Smokescreen 3: “The regulator for financial advisers exists in IRDA so a self regulatory organisation (SRO) is not required.” Really? According to IOSCO (International Organisation for Securities Commissions, an organisation whose members, including India, regulate 90 per cent of the world’s securities markets), a “regulated entity” is one that faces a set of compliance examinations, a system of continuing education, a process of registration and regulatory filings, an ongoing system of monitoring, a system of compliance and well-defined enforcement procedures, and faces punitive action.
If anyone is suggesting that the current crop of advisers or sellers of financial products in India are regulated, he needs to re-read regulation. An SRO — with punitive powers — for sellers and advisers of financial products, as Recommendation 9 of the Swarup Committee suggests, is necessary.
Smokescreen 4: “This has not been done anywhere else in the world, so why do it here?” This is an incorrect statement. British super-regulator Financial Services Authority (FSA) has declared that all financial products will go no-load by 2012. Given that Sebi has already removed entry loads on mutual funds, I see no reason why other products — notably insurance but equally pension funds — should carry loads.
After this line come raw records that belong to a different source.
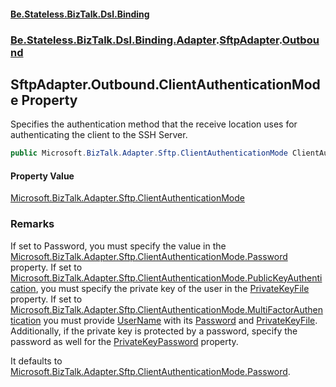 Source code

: #### [Be.Stateless.BizTalk.Dsl.Binding](README.md 'README')
### [Be.Stateless.BizTalk.Dsl.Binding.Adapter](Be.Stateless.BizTalk.Dsl.Binding.Adapter.md 'Be.Stateless.BizTalk.Dsl.Binding.Adapter').[SftpAdapter](SftpAdapter.md 'Be.Stateless.BizTalk.Dsl.Binding.Adapter.SftpAdapter').[Outbound](SftpAdapter.Outbound.md 'Be.Stateless.BizTalk.Dsl.Binding.Adapter.SftpAdapter.Outbound')

## SftpAdapter.Outbound.ClientAuthenticationMode Property

Specifies the authentication method that the receive location uses for authenticating the client to the SSH
Server.

```csharp
public Microsoft.BizTalk.Adapter.Sftp.ClientAuthenticationMode ClientAuthenticationMode { get; set; }
```

#### Property Value
[Microsoft.BizTalk.Adapter.Sftp.ClientAuthenticationMode](https://docs.microsoft.com/en-us/dotnet/api/Microsoft.BizTalk.Adapter.Sftp.ClientAuthenticationMode 'Microsoft.BizTalk.Adapter.Sftp.ClientAuthenticationMode')

### Remarks

If set to Password, you must specify the value in the [Microsoft.BizTalk.Adapter.Sftp.ClientAuthenticationMode.Password](https://docs.microsoft.com/en-us/dotnet/api/Microsoft.BizTalk.Adapter.Sftp.ClientAuthenticationMode.Password 'Microsoft.BizTalk.Adapter.Sftp.ClientAuthenticationMode.Password') property. If set to [Microsoft.BizTalk.Adapter.Sftp.ClientAuthenticationMode.PublicKeyAuthentication](https://docs.microsoft.com/en-us/dotnet/api/Microsoft.BizTalk.Adapter.Sftp.ClientAuthenticationMode.PublicKeyAuthentication 'Microsoft.BizTalk.Adapter.Sftp.ClientAuthenticationMode.PublicKeyAuthentication'), you must specify the
private key of the user in the [PrivateKeyFile](SftpAdapter.Outbound.PrivateKeyFile.md 'Be.Stateless.BizTalk.Dsl.Binding.Adapter.SftpAdapter.Outbound.PrivateKeyFile') property. If set to [Microsoft.BizTalk.Adapter.Sftp.ClientAuthenticationMode.MultiFactorAuthentication](https://docs.microsoft.com/en-us/dotnet/api/Microsoft.BizTalk.Adapter.Sftp.ClientAuthenticationMode.MultiFactorAuthentication 'Microsoft.BizTalk.Adapter.Sftp.ClientAuthenticationMode.MultiFactorAuthentication') you must provide [UserName](SftpAdapter.Outbound.UserName.md 'Be.Stateless.BizTalk.Dsl.Binding.Adapter.SftpAdapter.Outbound.UserName') with its [Password](SftpAdapter.Outbound.Password.md 'Be.Stateless.BizTalk.Dsl.Binding.Adapter.SftpAdapter.Outbound.Password') and [PrivateKeyFile](SftpAdapter.Outbound.PrivateKeyFile.md 'Be.Stateless.BizTalk.Dsl.Binding.Adapter.SftpAdapter.Outbound.PrivateKeyFile'). Additionally, if the private
key is protected by a password, specify the password as well for the [PrivateKeyPassword](SftpAdapter.Outbound.PrivateKeyPassword.md 'Be.Stateless.BizTalk.Dsl.Binding.Adapter.SftpAdapter.Outbound.PrivateKeyPassword') property.

It defaults to [Microsoft.BizTalk.Adapter.Sftp.ClientAuthenticationMode.Password](https://docs.microsoft.com/en-us/dotnet/api/Microsoft.BizTalk.Adapter.Sftp.ClientAuthenticationMode.Password 'Microsoft.BizTalk.Adapter.Sftp.ClientAuthenticationMode.Password'). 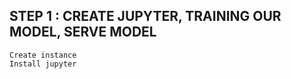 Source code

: 

## STEP 1 : CREATE JUPYTER, TRAINING OUR MODEL, SERVE MODEL ##

```{r}
Create instance
Install jupyter

```
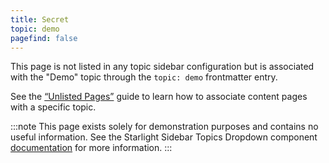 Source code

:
 ```yaml
---
title: Secret
topic: demo
pagefind: false
---
```


This page is not listed in any topic sidebar configuration but is associated with the "Demo" topic through the `topic: demo` frontmatter entry.

See the [“Unlisted Pages”](https://starlight-sidebar-topics.netlify.app/docs/guides/unlisted-pages/) guide to learn how to associate content pages with a specific topic.

:::note
This page exists solely for demonstration purposes and contains no useful information.
See the Starlight Sidebar Topics Dropdown component [documentation](/docs/getting-started/) for more information.
:::
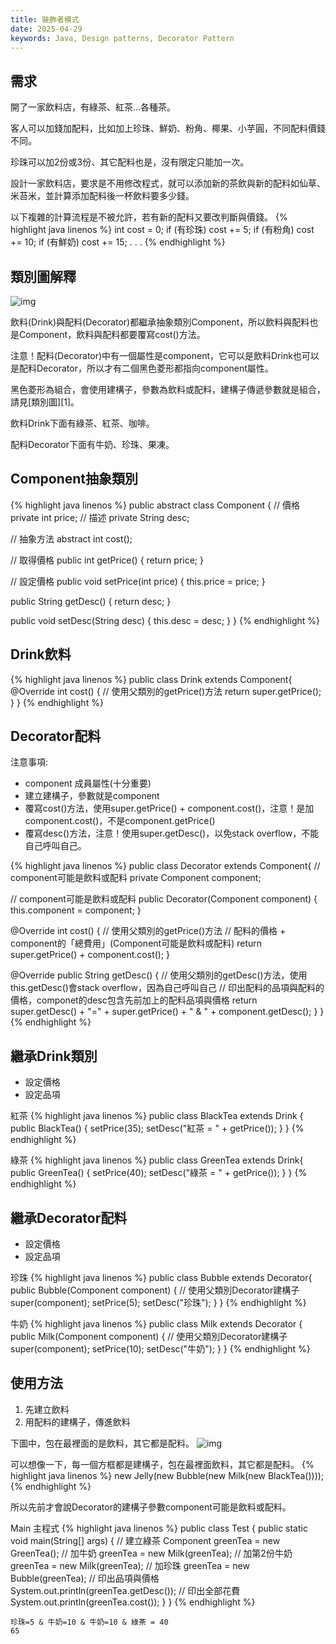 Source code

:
 ```yaml
---
title: 裝飾者模式
date: 2025-04-29
keywords: Java, Design patterns, Decorator Pattern
---
```

## 需求
開了一家飲料店，有綠茶、紅茶…各種茶。

客人可以加錢加配料，比如加上珍珠、鮮奶、粉角、椰果、小芋圓，不同配料價錢不同。

珍珠可以加2份或3份、其它配料也是，沒有限定只能加一次。

設計一家飲料店，要求是不用修改程式，就可以添加新的茶飲與新的配料如仙草、米苔米，並計算添加配料後一杯飲料要多少錢。

以下複雜的計算流程是不被允許，若有新的配料又要改判斷與價錢。
{% highlight java linenos %}
int cost = 0;
if (有珍珠)
  cost += 5;
if (有粉角)
  cost += 10;
if (有鮮奶)
  cost += 15;
.
.
.
{% endhighlight %}

## 類別圖解釋
![img]({{site.imgurl}}/pattern/decorator1.png)

飲料(Drink)與配料(Decorator)都繼承抽象類別Component，所以飲料與配料也是Component，飲料與配料都要覆寫cost()方法。

注意！配料(Decorator)中有一個屬性是component，它可以是飲料Drink也可以是配料Decorator，所以才有二個黑色菱形都指向component屬性。

黑色菱形為組合，會使用建構子，參數為飲料或配料，建構子傳遞參數就是組合，請見[類別圖][1]。

飲料Drink下面有綠茶、紅茶、咖啡。

配料Decorator下面有牛奶、珍珠、果凍。

## Component抽象類別
{% highlight java linenos %}
public abstract class Component {
  // 價格
  private int price;
  // 描述
  private String desc;

  // 抽象方法
  abstract int cost();

  // 取得價格
  public int getPrice() {
    return price;
  }

  // 設定價格
  public void setPrice(int price) {
    this.price = price;
  }

  public String getDesc() {
    return desc;
  }

  public void setDesc(String desc) {
    this.desc = desc;
  }
}
{% endhighlight %}

## Drink飲料
{% highlight java linenos %}
public class Drink extends Component{
  @Override
  int cost() {
    // 使用父類別的getPrice()方法
    return super.getPrice();
  }
}
{% endhighlight %}

## Decorator配料
注意事項:
- component 成員屬性(十分重要)
- 建立建構子，參數就是component
- 覆寫cost()方法，使用super.getPrice() + component.cost()，注意！是加component.cost()，不是component.getPrice()
- 覆寫desc()方法，注意！使用super.getDesc()，以免stack overflow，不能自己呼叫自己。

{% highlight java linenos %}
public class Decorator extends Component{
  // component可能是飲料或配料
  private Component component;

  // component可能是飲料或配料
  public Decorator(Component component) {
    this.component = component;
  }

  @Override
  int cost() {
    // 使用父類別的getPrice()方法
    // 配料的價格 + component的「總費用」(Component可能是飲料或配料)
    return super.getPrice() + component.cost();
  }

  @Override
  public String getDesc() {
    // 使用父類別的getDesc()方法，使用this.getDesc()會stack overflow，因為自己呼叫自己
    // 印出配料的品項與配料的價格，componet的desc包含先前加上的配料品項與價格
    return super.getDesc() + "=" + super.getPrice() + " & " + component.getDesc();
  }
}
{% endhighlight %}

## 繼承Drink類別
- 設定價格
- 設定品項

紅茶
{% highlight java linenos %}
public class BlackTea extends Drink {
  public BlackTea() {
    setPrice(35);
    setDesc("紅茶 = " + getPrice());
  }
}
{% endhighlight %}

綠茶
{% highlight java linenos %}
public class GreenTea extends Drink{
  public GreenTea() {
    setPrice(40);
    setDesc("綠茶 = " + getPrice());
  }
}
{% endhighlight %}

## 繼承Decorator配料
- 設定價格
- 設定品項

珍珠
{% highlight java linenos %}
public class Bubble extends Decorator{
  public Bubble(Component component) {
    // 使用父類別Decorator建構子
    super(component);
    setPrice(5);
    setDesc("珍珠");
  }
}
{% endhighlight %}

牛奶
{% highlight java linenos %}
public class Milk extends Decorator {
  public Milk(Component component) {
    // 使用父類別Decorator建構子
    super(component);
    setPrice(10);
    setDesc("牛奶");
  }
}
{% endhighlight %}

## 使用方法
1. 先建立飲料
2. 用配料的建構子，傳進飲料

下圖中，包在最裡面的是飲料，其它都是配料。
![img]({{site.imgurl}}/pattern/decorator2.png)

可以想像一下，每一個方框都是建構子，包在最裡面飲料，其它都是配料。
{% highlight java linenos %}
new Jelly(new Bubble(new Milk(new BlackTea())));
{% endhighlight %}

所以先前才會說Decorator的建構子參數component可能是飲料或配料。

Main 主程式
{% highlight java linenos %}
public class Test {
  public static void main(String[] args) {
    // 建立綠茶
    Component greenTea = new GreenTea();
    // 加牛奶
    greenTea = new Milk(greenTea);
    // 加第2份牛奶
    greenTea = new Milk(greenTea);
    // 加珍珠
    greenTea = new Bubble(greenTea);
    // 印出品項與價格
    System.out.println(greenTea.getDesc());
    // 印出全部花費
    System.out.println(greenTea.cost());
  }
}
{% endhighlight %}
```
珍珠=5 & 牛奶=10 & 牛奶=10 & 綠茶 = 40
65
```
The Committee is wrong in presuming that pension funds are a no-load product — every transaction costs Rs 20 and with a minimum of four transactions a year, an investor pays Rs 80. Now you can call this number a charge, a load, a cost or whatever, but as long as the investor is bearing it, it needs to be removed.
If this Mahabharata results in a no-loads and transparent world, it will not only be consumers but entire industries that will benefit. Pick up your war conches and blow.